Busier Hospitals Widen Care Disparities for Black Patients

By Shooshan Danagoulian, PHD
October 4, 2022

This week’s contributor is Shooshan Danagoulian, an assistant professor of economics at Wayne State University. As a health economist, Shooshan’s research focuses on health insurance utilization, health care delivery, emergency department care and environmental health outcomes.

Common wisdom advises us to avoid hospitals on busy days, as we might not get as much attention or care. A recent NBER working paper tests this wisdom, but with a twist: Does quality of care change more for Black than white patients when a hospital is busy? 

The finding: Racial bias may be magnified when a hospital is at capacity. 

Prior studies have shown that medical provider and health care system bias often contributes to lesser care for Black patients: longer wait timesreduced access to technologyreduced use of appropriate pain control. While hospitals generally like to keep busy, the strain on hospital capacity has increased with COVID-19, as more patients seek care. 

Using thousands of admissions to two large hospitals over a period of 15 months – a time frame that included COVID – researchers Manasvini Singh and Atheendar Venkataramani examined changes in in-hospital mortality for Black and white patients when a hospital experienced varying levels of capacity strains, measured by proportion of occupied beds. 

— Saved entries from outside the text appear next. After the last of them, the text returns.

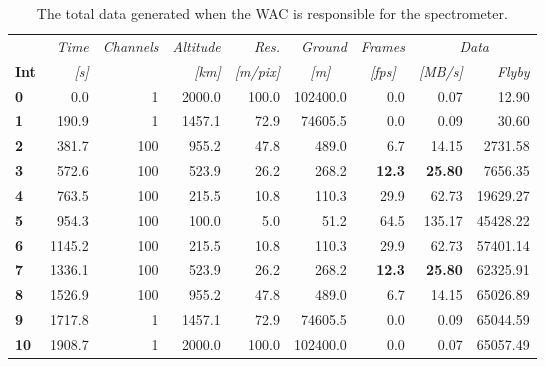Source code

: \begin{table}[htb]
  \centering
    \begin{tabular}{l|r|r|r|r|r|r|r|r}
      & \textit{Time} & \textit{Channels} & \textit{Altitude} & \textit{Res.} & \textit{Ground} & \textit{Frames } & \multicolumn{2}{c}{\textit{Data}} \\
\textbf{Int} & \textit{[s]} & \textit{} & \textit{[km]} & \textit{[m/pix]} & \multicolumn{1}{c|}{\textit{[m]}} & \multicolumn{1}{c|}{\textit{[fps]}} & \textit{[MB/s]} & \textit{Flyby} \bigstrut[b]\\
\hline
\textbf{0} & 0.0   & 1     & 2000.0 & 100.0 & 102400.0 & 0.0   & 0.07  & 12.90 \bigstrut[t]\\
\textbf{1} & 190.9 & 1     & 1457.1 & 72.9  & 74605.5 & 0.0   & 0.09  & 30.60 \\
\textbf{2} & 381.7 & 100   & 955.2 & 47.8  & 489.0 & 6.7   & 14.15 & 2731.58 \\
\textbf{3} & 572.6 & 100   & 523.9 & 26.2  & 268.2 & \textbf{12.3} & \textbf{25.80} & 7656.35 \\
\textbf{4} & 763.5 & 100   & 215.5 & 10.8  & 110.3 & 29.9  & 62.73 & 19629.27 \\
\textbf{5} & 954.3 & 100   & 100.0 & 5.0   & 51.2  & 64.5  & 135.17 & 45428.22 \\
\textbf{6} & 1145.2 & 100   & 215.5 & 10.8  & 110.3 & 29.9  & 62.73 & 57401.14 \\
\textbf{7} & 1336.1 & 100   & 523.9 & 26.2  & 268.2 & \textbf{12.3} & \textbf{25.80} & 62325.91 \\
\textbf{8} & 1526.9 & 100   & 955.2 & 47.8  & 489.0 & 6.7   & 14.15 & 65026.89 \\
\textbf{9} & 1717.8 & 1     & 1457.1 & 72.9  & 74605.5 & 0.0   & 0.09  & 65044.59 \\
\textbf{10} & 1908.7 & 1     & 2000.0 & 100.0 & 102400.0 & 0.0   & 0.07  & 65057.49 \\
\end{tabular}%
  \caption{The total data generated when the WAC is responsible for the spectrometer.}
  \label{tab:wac_flyby_data_spectrometer_final}%
\end{table}%
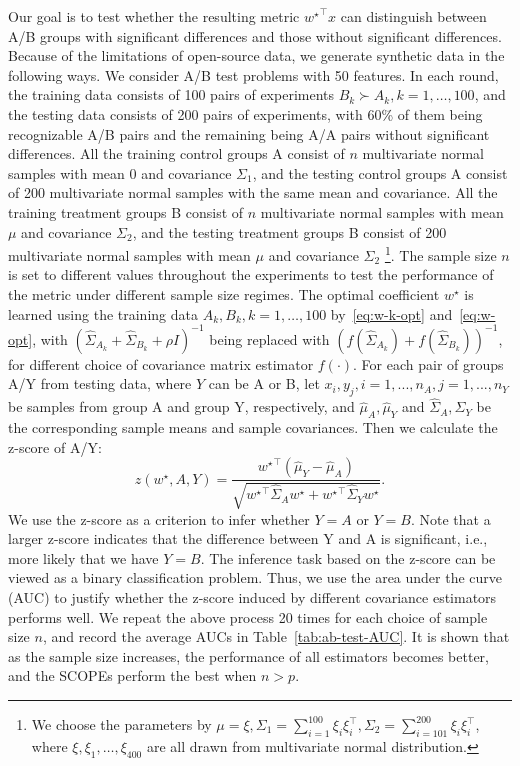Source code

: \documentclass[11pt]{article}
\newcommand{\opt}{^\star}
\def\transpose{\top}
\newcommand{\wh}{\widehat}
\begin{document}
Our goal is to test whether the resulting metric ${w\opt}^\transpose x$ can distinguish between A/B groups with significant differences and those without significant differences.
Because of the limitations of open-source data, we generate synthetic data in the following ways. We consider A/B test problems with 50 features. In each round, the training data consists of 100 pairs of experiments $B_k\succ A_k, k=1,\ldots,100$, and the testing data consists of 200 pairs of experiments, with 60\% of them being recognizable A/B pairs and the remaining being A/A pairs without significant differences. All the training control groups A consist of $n$ multivariate normal samples with mean $0$ and covariance $\Sigma_1$, and the testing control groups A consist of 200 multivariate normal samples with the same mean and covariance. All the training treatment groups B consist of $n$ multivariate normal samples with mean $\mu$ and covariance $\Sigma_2$, and the testing treatment groups B consist of 200 multivariate normal samples with mean $\mu$ and covariance $\Sigma_2$
\footnote{We choose the parameters by $\mu=\xi, \Sigma_1=\sum_{i=1}^{100} \xi_i\xi_i^\transpose,\Sigma_2=\sum_{i=101}^{200} \xi_i\xi_i^\transpose$, where $\xi, \xi_1,\ldots,\xi_{400}$ are all drawn from multivariate normal distribution.}.
The sample size $n$ is set to different values throughout the experiments to test the performance of the metric under different sample size regimes. The optimal coefficient $w\opt$ is learned using the training data $A_k, B_k, k=1,\ldots,100$ by~\eqref{eq:w-k-opt} and~\eqref{eq:w-opt}, with $(\wh \Sigma_{A_k}+\wh\Sigma_{B_k}+ \rho I)^{-1}$ being replaced with $(f(\wh \Sigma_{A_k})+f(\wh\Sigma_{B_k}))^{-1}$, for different choice of covariance matrix estimator $f(\cdot)$. For each pair of groups A/Y from testing data, where $Y$ can be A or B, let $x_i, y_j, i=1,...,n_A, j=1,...,n_Y$ be samples from group A and group Y, respectively, and $\wh \mu_A, \wh \mu_Y$ and $\wh\Sigma_A, \wh\Sigma_Y$ be the corresponding sample means and sample covariances. Then we calculate the z-score of A/Y:
\[
    z(w\opt, A, Y) = \frac{{w\opt}^\transpose(\wh\mu_Y-\wh\mu_A)}{\sqrt{{w\opt}^\transpose \wh\Sigma_A w\opt + {w\opt}^\transpose \wh\Sigma_Y w\opt}}. 
\]
We use the z-score as a criterion to infer whether $Y=A$ or $Y=B$. Note that a larger z-score indicates that the difference between Y and A is significant, i.e., more likely that we have $Y=B$. The inference task based on the z-score can be viewed as a binary classification problem. Thus, we use the area under the curve (AUC) to justify whether the z-score induced by different covariance estimators performs well. We repeat the above process 20 times for each choice of sample size $n$, and record the average AUCs in Table~\ref{tab:ab-test-AUC}. It is shown that as the sample size increases, the performance of all estimators becomes better, and the SCOPEs perform the best when $n > p$.
\end{document}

They found that if a Black patient arrived at the hospital at a time of high capacity strain (91-93% of beds filled on average), rather than at a less busy time, they faced a 20% greater likelihood of death compared to white patients. Interestingly, however, the researchers found this widening disparity was not created by an increase in likelihood of Black patient death, but by a decreasing likelihood of white patient death as the strain on capacity increases. This counterintuitive result implies that while Black patients receive the same level of care regardless of capacity strain, white patients receive something additional as capacity strain rises — perhaps more resources or attention.

The researchers found this mortality disparity was greatest for Black women and Black uninsured people, two of the most marginalized patient groups, which the authors suggest is evidence of implicit and explicit biases at play. For example, in busier times, health systems may overly rely on biased algorithms to allocate resources or providers may be more susceptible to pressure from patients with the tools to advocate more aggressively for scarce resources.   

The data used in the study limits the generalizability of its findings. The study’s short time-period and its focus on just two hospitals does not allow for wider understanding of care delivered in other settings, nor variability across states and years. 

Still, the researchers concluded that 8.5% of Black deaths in the time period they studied were driven by strains on hospital capacity, and therefore avoidable. Black patients are more likely to access care at under-resourced hospitals, and this study’s results suggest that such chronic capacity strains may be driving the disparity in quality of care provided to these communities.